TASK INSTRUCTIONS: Every line in the listing below that holds the word "from" should be returned.

DATA SHOWN:
§ §

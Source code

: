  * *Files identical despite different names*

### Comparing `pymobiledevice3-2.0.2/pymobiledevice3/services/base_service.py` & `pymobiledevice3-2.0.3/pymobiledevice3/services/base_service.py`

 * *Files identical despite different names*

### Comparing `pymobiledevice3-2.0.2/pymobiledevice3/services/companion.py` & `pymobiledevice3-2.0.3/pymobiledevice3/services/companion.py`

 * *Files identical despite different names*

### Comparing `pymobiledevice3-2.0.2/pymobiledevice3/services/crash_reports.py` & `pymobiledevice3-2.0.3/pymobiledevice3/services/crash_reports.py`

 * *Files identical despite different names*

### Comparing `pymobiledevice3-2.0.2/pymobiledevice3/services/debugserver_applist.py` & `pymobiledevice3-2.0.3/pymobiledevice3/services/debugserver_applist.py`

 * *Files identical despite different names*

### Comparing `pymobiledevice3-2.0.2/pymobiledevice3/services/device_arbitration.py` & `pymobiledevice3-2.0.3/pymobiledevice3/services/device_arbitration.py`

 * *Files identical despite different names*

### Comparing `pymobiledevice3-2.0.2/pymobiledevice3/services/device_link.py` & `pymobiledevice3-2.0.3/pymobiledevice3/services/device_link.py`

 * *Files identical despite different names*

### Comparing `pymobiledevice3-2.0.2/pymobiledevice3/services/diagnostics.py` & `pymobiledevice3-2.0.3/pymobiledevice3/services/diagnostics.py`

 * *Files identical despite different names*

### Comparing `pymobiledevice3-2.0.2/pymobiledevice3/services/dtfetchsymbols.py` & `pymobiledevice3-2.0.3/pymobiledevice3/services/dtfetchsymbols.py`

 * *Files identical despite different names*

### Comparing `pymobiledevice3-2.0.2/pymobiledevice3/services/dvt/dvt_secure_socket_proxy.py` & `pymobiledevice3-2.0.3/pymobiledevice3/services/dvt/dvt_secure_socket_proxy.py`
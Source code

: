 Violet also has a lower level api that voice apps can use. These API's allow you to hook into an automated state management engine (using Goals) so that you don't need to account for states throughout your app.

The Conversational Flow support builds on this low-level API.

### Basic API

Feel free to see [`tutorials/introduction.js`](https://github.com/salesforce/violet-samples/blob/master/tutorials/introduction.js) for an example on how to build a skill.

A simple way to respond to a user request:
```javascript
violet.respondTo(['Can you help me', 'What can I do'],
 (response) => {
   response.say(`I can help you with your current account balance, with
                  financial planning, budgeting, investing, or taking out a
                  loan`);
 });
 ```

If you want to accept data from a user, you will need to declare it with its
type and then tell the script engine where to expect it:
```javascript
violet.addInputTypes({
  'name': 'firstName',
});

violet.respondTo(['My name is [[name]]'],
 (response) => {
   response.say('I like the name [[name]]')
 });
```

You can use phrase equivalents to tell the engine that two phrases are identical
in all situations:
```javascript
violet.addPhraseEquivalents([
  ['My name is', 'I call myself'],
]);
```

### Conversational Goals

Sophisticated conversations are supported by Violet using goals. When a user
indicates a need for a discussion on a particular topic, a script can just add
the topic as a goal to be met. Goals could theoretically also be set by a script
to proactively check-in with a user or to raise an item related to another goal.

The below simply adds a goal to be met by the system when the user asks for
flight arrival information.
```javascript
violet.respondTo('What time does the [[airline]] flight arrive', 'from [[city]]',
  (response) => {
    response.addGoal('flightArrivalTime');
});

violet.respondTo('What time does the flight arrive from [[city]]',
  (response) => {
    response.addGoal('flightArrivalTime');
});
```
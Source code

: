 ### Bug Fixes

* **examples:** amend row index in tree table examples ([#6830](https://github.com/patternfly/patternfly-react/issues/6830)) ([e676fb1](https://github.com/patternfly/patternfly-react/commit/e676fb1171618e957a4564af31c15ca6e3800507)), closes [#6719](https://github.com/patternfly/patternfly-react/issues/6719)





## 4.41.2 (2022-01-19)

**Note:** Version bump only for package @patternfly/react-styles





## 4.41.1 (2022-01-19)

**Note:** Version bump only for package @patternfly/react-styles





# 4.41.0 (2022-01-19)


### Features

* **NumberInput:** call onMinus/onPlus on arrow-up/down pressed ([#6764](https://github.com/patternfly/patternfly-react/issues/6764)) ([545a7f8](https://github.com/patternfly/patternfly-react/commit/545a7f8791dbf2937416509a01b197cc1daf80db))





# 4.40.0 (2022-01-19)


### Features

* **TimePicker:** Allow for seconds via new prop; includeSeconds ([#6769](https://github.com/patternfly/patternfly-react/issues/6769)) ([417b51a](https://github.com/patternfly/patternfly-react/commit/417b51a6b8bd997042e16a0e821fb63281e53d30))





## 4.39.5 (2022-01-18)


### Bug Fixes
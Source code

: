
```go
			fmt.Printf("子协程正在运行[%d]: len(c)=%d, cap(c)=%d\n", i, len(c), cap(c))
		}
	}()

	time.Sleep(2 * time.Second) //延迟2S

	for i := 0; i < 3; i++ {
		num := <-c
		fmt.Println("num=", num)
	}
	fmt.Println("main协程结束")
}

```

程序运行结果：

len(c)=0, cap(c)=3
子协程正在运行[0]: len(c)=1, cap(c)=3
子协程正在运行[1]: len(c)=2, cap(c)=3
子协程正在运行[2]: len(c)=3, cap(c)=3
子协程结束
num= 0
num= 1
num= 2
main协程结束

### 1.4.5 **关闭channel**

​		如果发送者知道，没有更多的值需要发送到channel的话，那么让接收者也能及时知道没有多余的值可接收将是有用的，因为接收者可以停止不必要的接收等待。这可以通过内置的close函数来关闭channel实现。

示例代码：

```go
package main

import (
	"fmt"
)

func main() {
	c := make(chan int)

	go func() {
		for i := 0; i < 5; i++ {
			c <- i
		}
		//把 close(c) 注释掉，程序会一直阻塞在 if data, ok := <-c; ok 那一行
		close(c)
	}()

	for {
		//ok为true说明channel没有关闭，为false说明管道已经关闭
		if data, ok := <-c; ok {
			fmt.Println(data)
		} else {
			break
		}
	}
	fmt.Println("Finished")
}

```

§ §

EXERCISE ANSWER:
If you want to accept data from a user, you will need to declare it with its
violet.respondTo('What time does the [[airline]] flight arrive', 'from [[city]]',
violet.respondTo('What time does the flight arrive from [[city]]',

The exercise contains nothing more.